━━━━━ DATA SECTION ━━━━━

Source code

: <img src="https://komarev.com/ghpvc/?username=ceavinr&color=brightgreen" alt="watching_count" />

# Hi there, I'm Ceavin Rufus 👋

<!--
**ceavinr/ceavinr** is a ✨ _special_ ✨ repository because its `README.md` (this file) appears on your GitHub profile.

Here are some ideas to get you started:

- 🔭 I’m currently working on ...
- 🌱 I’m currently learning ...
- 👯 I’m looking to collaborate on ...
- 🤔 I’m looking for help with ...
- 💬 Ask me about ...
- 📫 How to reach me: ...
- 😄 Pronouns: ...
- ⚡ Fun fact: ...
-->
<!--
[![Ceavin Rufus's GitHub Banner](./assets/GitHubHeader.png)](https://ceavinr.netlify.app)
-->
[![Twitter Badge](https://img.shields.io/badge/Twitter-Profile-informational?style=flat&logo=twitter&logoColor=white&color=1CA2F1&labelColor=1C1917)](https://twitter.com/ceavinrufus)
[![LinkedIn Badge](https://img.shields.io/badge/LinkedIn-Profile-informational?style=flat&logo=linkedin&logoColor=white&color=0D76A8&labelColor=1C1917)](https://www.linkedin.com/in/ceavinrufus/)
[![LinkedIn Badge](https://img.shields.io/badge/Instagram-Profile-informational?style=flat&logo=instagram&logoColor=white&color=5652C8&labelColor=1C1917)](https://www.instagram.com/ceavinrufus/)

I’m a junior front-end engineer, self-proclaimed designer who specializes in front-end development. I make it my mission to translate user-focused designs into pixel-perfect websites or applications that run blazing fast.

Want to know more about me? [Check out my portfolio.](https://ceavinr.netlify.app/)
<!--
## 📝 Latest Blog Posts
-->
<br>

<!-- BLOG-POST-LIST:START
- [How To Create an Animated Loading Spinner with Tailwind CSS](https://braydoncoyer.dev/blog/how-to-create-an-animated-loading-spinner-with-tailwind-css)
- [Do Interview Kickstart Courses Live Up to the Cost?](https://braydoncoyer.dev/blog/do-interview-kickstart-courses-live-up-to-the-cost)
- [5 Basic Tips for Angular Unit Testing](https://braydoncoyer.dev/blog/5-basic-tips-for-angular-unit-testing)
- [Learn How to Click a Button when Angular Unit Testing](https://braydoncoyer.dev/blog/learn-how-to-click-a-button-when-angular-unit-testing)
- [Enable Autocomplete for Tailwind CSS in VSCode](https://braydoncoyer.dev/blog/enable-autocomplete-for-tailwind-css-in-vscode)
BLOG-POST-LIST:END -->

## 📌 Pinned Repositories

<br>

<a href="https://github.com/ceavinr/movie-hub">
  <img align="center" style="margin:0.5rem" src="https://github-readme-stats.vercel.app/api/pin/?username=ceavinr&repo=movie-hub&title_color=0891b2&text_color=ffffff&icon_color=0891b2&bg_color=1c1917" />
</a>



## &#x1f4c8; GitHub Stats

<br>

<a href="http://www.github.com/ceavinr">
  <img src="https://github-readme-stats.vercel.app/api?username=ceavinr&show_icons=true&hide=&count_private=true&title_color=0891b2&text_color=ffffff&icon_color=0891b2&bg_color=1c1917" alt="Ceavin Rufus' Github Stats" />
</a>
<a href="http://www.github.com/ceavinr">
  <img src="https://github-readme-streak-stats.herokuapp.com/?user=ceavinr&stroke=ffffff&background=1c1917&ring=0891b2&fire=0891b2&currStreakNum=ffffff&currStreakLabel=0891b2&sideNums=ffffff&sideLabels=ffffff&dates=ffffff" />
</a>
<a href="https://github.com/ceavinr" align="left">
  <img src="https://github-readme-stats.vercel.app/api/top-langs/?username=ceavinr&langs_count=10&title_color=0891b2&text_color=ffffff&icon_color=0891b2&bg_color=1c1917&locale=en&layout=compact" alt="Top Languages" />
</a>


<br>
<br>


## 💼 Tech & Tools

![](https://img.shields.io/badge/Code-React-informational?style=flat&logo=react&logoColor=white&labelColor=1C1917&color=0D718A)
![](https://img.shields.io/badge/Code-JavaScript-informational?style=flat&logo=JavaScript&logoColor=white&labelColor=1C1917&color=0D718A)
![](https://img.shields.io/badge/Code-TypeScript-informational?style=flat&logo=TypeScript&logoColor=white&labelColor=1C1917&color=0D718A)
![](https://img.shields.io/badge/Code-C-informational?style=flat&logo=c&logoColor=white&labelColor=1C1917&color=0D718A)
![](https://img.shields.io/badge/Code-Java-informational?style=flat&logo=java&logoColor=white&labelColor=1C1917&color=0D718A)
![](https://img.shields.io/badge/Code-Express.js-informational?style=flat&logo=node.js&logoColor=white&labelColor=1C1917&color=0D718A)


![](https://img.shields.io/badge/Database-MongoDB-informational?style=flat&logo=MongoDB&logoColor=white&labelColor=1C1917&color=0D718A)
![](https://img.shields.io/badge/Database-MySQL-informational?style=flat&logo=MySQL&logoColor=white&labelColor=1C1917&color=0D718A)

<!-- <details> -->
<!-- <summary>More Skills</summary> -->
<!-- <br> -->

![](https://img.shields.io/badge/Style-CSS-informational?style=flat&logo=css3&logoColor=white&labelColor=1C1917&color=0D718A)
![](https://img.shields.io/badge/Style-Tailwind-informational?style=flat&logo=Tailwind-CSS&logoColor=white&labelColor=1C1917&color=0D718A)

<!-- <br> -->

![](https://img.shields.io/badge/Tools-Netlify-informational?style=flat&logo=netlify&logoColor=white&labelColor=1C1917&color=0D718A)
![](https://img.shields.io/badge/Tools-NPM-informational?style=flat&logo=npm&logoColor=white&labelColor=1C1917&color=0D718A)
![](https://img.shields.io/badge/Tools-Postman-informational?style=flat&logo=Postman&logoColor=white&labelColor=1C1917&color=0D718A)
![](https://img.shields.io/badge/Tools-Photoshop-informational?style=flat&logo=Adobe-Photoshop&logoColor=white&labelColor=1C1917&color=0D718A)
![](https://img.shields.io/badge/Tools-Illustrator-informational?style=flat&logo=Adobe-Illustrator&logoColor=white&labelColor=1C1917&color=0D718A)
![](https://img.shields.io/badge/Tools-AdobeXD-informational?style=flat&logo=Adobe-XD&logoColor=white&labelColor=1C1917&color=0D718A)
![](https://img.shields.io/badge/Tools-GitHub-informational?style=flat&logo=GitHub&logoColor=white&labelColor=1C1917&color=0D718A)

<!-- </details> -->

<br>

━━━━━

● **EXERCISE PROMPT**
From the records above, repeat exactly the lines from the one with "- 👯 I’m looking to collaborate on ..." through the one with "- [Do Interview", both included.

● **TASK RESULT**
- 👯 I’m looking to collaborate on ...
- 🤔 I’m looking for help with ...
- 💬 Ask me about ...
- 📫 How to reach me: ...
- 😄 Pronouns: ...
- ⚡ Fun fact: ...
-->
<!--
[![Ceavin Rufus's GitHub Banner](./assets/GitHubHeader.png)](https://ceavinr.netlify.app)
-->
[![Twitter Badge](https://img.shields.io/badge/Twitter-Profile-informational?style=flat&logo=twitter&logoColor=white&color=1CA2F1&labelColor=1C1917)](https://twitter.com/ceavinrufus)
[![LinkedIn Badge](https://img.shields.io/badge/LinkedIn-Profile-informational?style=flat&logo=linkedin&logoColor=white&color=0D76A8&labelColor=1C1917)](https://www.linkedin.com/in/ceavinrufus/)
[![LinkedIn Badge](https://img.shields.io/badge/Instagram-Profile-informational?style=flat&logo=instagram&logoColor=white&color=5652C8&labelColor=1C1917)](https://www.instagram.com/ceavinrufus/)

I’m a junior front-end engineer, self-proclaimed designer who specializes in front-end development. I make it my mission to translate user-focused designs into pixel-perfect websites or applications that run blazing fast.

Want to know more about me? [Check out my portfolio.](https://ceavinr.netlify.app/)
<!--
## 📝 Latest Blog Posts
-->
<br>

<!-- BLOG-POST-LIST:START
- [How To Create an Animated Loading Spinner with Tailwind CSS](https://braydoncoyer.dev/blog/how-to-create-an-animated-loading-spinner-with-tailwind-css)
- [Do Interview Kickstart Courses Live Up to the Cost?](https://braydoncoyer.dev/blog/do-interview-kickstart-courses-live-up-to-the-cost)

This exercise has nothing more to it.